→ TASK ITEM
Your output must match the records below character for character.

→ SUPPLIED RECORDS

<<<<

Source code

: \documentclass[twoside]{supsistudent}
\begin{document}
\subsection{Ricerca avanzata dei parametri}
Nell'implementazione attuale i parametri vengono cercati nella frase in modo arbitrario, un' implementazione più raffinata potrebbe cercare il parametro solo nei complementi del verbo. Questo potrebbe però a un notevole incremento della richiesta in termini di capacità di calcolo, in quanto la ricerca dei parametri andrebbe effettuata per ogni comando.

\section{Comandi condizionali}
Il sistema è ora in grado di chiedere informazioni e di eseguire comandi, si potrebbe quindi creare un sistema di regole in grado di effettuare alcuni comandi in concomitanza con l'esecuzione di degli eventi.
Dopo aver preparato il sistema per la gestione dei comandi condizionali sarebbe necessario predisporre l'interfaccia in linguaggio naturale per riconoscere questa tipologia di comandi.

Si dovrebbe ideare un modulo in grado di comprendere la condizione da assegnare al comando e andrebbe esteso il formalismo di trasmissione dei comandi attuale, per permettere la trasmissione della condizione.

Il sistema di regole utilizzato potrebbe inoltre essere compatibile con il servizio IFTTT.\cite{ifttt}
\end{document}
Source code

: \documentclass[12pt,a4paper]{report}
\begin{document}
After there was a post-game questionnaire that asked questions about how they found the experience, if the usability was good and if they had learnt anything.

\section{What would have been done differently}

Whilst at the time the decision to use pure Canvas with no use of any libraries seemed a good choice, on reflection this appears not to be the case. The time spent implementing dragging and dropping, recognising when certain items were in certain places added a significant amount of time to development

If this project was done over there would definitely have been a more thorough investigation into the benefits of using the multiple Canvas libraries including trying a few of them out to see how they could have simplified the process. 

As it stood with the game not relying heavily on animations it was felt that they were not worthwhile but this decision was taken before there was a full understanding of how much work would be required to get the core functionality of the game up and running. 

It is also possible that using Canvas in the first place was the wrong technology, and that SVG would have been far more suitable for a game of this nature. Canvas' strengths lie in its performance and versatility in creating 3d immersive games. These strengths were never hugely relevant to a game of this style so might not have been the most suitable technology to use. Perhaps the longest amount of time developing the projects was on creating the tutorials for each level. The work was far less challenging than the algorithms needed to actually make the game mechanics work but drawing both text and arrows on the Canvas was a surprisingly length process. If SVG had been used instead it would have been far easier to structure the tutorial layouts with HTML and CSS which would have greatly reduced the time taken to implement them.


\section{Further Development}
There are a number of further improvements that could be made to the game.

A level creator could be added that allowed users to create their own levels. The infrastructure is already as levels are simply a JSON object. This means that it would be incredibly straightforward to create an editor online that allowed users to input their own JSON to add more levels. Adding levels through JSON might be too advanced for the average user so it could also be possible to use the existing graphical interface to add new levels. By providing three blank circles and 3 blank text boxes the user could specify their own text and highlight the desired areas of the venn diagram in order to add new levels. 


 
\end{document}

>>>>

→ TASK ANSWER
Source code

: \documentclass[twoside]{supsistudent}
\begin{document}
\subsection{Ricerca avanzata dei parametri}
Nell'implementazione attuale i parametri vengono cercati nella frase in modo arbitrario, un' implementazione più raffinata potrebbe cercare il parametro solo nei complementi del verbo. Questo potrebbe però a un notevole incremento della richiesta in termini di capacità di calcolo, in quanto la ricerca dei parametri andrebbe effettuata per ogni comando.

\section{Comandi condizionali}
Il sistema è ora in grado di chiedere informazioni e di eseguire comandi, si potrebbe quindi creare un sistema di regole in grado di effettuare alcuni comandi in concomitanza con l'esecuzione di degli eventi.
Dopo aver preparato il sistema per la gestione dei comandi condizionali sarebbe necessario predisporre l'interfaccia in linguaggio naturale per riconoscere questa tipologia di comandi.

Si dovrebbe ideare un modulo in grado di comprendere la condizione da assegnare al comando e andrebbe esteso il formalismo di trasmissione dei comandi attuale, per permettere la trasmissione della condizione.

Il sistema di regole utilizzato potrebbe inoltre essere compatibile con il servizio IFTTT.\cite{ifttt}
\end{document}
Source code

: \documentclass[12pt,a4paper]{report}
\begin{document}
After there was a post-game questionnaire that asked questions about how they found the experience, if the usability was good and if they had learnt anything.

\section{What would have been done differently}

Whilst at the time the decision to use pure Canvas with no use of any libraries seemed a good choice, on reflection this appears not to be the case. The time spent implementing dragging and dropping, recognising when certain items were in certain places added a significant amount of time to development

If this project was done over there would definitely have been a more thorough investigation into the benefits of using the multiple Canvas libraries including trying a few of them out to see how they could have simplified the process. 

As it stood with the game not relying heavily on animations it was felt that they were not worthwhile but this decision was taken before there was a full understanding of how much work would be required to get the core functionality of the game up and running. 

It is also possible that using Canvas in the first place was the wrong technology, and that SVG would have been far more suitable for a game of this nature. Canvas' strengths lie in its performance and versatility in creating 3d immersive games. These strengths were never hugely relevant to a game of this style so might not have been the most suitable technology to use. Perhaps the longest amount of time developing the projects was on creating the tutorials for each level. The work was far less challenging than the algorithms needed to actually make the game mechanics work but drawing both text and arrows on the Canvas was a surprisingly length process. If SVG had been used instead it would have been far easier to structure the tutorial layouts with HTML and CSS which would have greatly reduced the time taken to implement them.


\section{Further Development}
There are a number of further improvements that could be made to the game.

A level creator could be added that allowed users to create their own levels. The infrastructure is already as levels are simply a JSON object. This means that it would be incredibly straightforward to create an editor online that allowed users to input their own JSON to add more levels. Adding levels through JSON might be too advanced for the average user so it could also be possible to use the existing graphical interface to add new levels. By providing three blank circles and 3 blank text boxes the user could specify their own text and highlight the desired areas of the venn diagram in order to add new levels. 


 
\end{document}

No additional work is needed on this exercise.